• _Exercise objective_: Each record should be copied exactly, and none of them omitted.

Saved entries
[Start of Attachment]

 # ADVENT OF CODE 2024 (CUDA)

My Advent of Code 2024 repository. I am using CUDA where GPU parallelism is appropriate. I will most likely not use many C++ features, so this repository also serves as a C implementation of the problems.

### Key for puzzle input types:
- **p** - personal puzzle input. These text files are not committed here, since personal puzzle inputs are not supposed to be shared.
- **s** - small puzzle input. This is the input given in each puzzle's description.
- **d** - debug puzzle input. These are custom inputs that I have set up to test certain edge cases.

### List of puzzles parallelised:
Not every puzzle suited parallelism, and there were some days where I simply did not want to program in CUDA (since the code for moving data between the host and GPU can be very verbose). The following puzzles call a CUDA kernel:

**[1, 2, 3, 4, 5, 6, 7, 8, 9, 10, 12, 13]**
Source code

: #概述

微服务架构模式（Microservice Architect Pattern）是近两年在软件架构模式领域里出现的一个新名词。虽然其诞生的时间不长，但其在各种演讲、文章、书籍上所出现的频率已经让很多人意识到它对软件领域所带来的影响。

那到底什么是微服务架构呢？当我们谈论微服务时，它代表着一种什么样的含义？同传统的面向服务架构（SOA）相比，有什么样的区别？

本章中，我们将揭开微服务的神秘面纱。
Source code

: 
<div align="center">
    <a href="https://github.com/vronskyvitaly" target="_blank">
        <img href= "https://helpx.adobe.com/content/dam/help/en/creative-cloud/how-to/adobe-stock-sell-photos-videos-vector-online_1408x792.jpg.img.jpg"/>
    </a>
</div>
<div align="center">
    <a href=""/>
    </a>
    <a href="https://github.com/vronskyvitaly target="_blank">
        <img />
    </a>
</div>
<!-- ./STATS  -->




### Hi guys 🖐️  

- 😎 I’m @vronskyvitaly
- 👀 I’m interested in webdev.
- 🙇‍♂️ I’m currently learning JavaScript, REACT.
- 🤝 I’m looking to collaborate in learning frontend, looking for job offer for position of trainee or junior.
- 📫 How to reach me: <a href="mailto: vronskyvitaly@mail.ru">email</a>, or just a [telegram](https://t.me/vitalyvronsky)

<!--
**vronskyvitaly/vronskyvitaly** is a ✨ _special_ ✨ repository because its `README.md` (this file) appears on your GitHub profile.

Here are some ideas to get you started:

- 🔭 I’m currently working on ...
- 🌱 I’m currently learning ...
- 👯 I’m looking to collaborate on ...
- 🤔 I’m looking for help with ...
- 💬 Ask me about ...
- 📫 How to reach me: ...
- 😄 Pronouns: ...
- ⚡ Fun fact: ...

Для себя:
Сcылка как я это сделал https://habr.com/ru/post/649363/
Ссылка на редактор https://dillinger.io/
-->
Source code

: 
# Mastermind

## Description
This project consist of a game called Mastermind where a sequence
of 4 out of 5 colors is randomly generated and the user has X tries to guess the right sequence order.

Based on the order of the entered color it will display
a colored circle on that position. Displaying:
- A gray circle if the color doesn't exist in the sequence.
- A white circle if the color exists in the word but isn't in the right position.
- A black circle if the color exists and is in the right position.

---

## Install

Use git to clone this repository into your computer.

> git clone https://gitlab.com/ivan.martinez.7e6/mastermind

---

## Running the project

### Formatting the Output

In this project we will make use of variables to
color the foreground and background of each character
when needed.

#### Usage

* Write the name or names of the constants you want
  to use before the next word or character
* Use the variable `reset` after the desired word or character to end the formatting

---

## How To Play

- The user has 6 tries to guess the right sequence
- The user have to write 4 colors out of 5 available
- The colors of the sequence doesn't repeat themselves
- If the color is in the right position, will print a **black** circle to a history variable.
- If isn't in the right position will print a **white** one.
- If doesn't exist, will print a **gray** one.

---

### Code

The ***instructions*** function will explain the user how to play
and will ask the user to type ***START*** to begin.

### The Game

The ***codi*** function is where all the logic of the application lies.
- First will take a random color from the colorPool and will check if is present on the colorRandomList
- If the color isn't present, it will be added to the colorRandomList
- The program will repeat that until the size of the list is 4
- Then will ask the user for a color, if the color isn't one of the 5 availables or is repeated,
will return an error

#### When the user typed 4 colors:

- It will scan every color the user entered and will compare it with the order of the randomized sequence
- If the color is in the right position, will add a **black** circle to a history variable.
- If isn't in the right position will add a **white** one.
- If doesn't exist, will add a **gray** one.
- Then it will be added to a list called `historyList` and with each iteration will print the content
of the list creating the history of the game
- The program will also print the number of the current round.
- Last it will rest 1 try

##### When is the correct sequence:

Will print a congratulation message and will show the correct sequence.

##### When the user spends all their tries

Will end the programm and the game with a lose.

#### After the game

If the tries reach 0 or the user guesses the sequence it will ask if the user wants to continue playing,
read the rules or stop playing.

[End of Attachment]

• _Response for this exercise_:
 # ADVENT OF CODE 2024 (CUDA)

My Advent of Code 2024 repository. I am using CUDA where GPU parallelism is appropriate. I will most likely not use many C++ features, so this repository also serves as a C implementation of the problems.

### Key for puzzle input types:
- **p** - personal puzzle input. These text files are not committed here, since personal puzzle inputs are not supposed to be shared.
- **s** - small puzzle input. This is the input given in each puzzle's description.
- **d** - debug puzzle input. These are custom inputs that I have set up to test certain edge cases.

### List of puzzles parallelised:
Not every puzzle suited parallelism, and there were some days where I simply did not want to program in CUDA (since the code for moving data between the host and GPU can be very verbose). The following puzzles call a CUDA kernel:

**[1, 2, 3, 4, 5, 6, 7, 8, 9, 10, 12, 13]**
Source code

: #概述

微服务架构模式（Microservice Architect Pattern）是近两年在软件架构模式领域里出现的一个新名词。虽然其诞生的时间不长，但其在各种演讲、文章、书籍上所出现的频率已经让很多人意识到它对软件领域所带来的影响。

那到底什么是微服务架构呢？当我们谈论微服务时，它代表着一种什么样的含义？同传统的面向服务架构（SOA）相比，有什么样的区别？

本章中，我们将揭开微服务的神秘面纱。
Source code

: 
<div align="center">
    <a href="https://github.com/vronskyvitaly" target="_blank">
        <img href= "https://helpx.adobe.com/content/dam/help/en/creative-cloud/how-to/adobe-stock-sell-photos-videos-vector-online_1408x792.jpg.img.jpg"/>
    </a>
</div>
<div align="center">
    <a href=""/>
    </a>
    <a href="https://github.com/vronskyvitaly target="_blank">
        <img />
    </a>
</div>
<!-- ./STATS  -->




### Hi guys 🖐️  

- 😎 I’m @vronskyvitaly
- 👀 I’m interested in webdev.
- 🙇‍♂️ I’m currently learning JavaScript, REACT.
- 🤝 I’m looking to collaborate in learning frontend, looking for job offer for position of trainee or junior.
- 📫 How to reach me: <a href="mailto: vronskyvitaly@mail.ru">email</a>, or just a [telegram](https://t.me/vitalyvronsky)

<!--
**vronskyvitaly/vronskyvitaly** is a ✨ _special_ ✨ repository because its `README.md` (this file) appears on your GitHub profile.

Here are some ideas to get you started:

- 🔭 I’m currently working on ...
- 🌱 I’m currently learning ...
- 👯 I’m looking to collaborate on ...
- 🤔 I’m looking for help with ...
- 💬 Ask me about ...
- 📫 How to reach me: ...
- 😄 Pronouns: ...
- ⚡ Fun fact: ...

Для себя:
Сcылка как я это сделал https://habr.com/ru/post/649363/
Ссылка на редактор https://dillinger.io/
-->
Source code

: 
# Mastermind

## Description
This project consist of a game called Mastermind where a sequence
of 4 out of 5 colors is randomly generated and the user has X tries to guess the right sequence order.

Based on the order of the entered color it will display
a colored circle on that position. Displaying:
- A gray circle if the color doesn't exist in the sequence.
- A white circle if the color exists in the word but isn't in the right position.
- A black circle if the color exists and is in the right position.

---

## Install

Use git to clone this repository into your computer.

> git clone https://gitlab.com/ivan.martinez.7e6/mastermind

---

## Running the project

### Formatting the Output

In this project we will make use of variables to
color the foreground and background of each character
when needed.

#### Usage

* Write the name or names of the constants you want
  to use before the next word or character
* Use the variable `reset` after the desired word or character to end the formatting

---

## How To Play

- The user has 6 tries to guess the right sequence
- The user have to write 4 colors out of 5 available
- The colors of the sequence doesn't repeat themselves
- If the color is in the right position, will print a **black** circle to a history variable.
- If isn't in the right position will print a **white** one.
- If doesn't exist, will print a **gray** one.

---

### Code

The ***instructions*** function will explain the user how to play
and will ask the user to type ***START*** to begin.

### The Game

The ***codi*** function is where all the logic of the application lies.
- First will take a random color from the colorPool and will check if is present on the colorRandomList
- If the color isn't present, it will be added to the colorRandomList
- The program will repeat that until the size of the list is 4
- Then will ask the user for a color, if the color isn't one of the 5 availables or is repeated,
will return an error

#### When the user typed 4 colors:

- It will scan every color the user entered and will compare it with the order of the randomized sequence
- If the color is in the right position, will add a **black** circle to a history variable.
- If isn't in the right position will add a **white** one.
- If doesn't exist, will add a **gray** one.
- Then it will be added to a list called `historyList` and with each iteration will print the content
of the list creating the history of the game
- The program will also print the number of the current round.
- Last it will rest 1 try

##### When is the correct sequence:

Will print a congratulation message and will show the correct sequence.

##### When the user spends all their tries

Will end the programm and the game with a lose.

#### After the game

If the tries reach 0 or the user guesses the sequence it will ask if the user wants to continue playing,
read the rules or stop playing.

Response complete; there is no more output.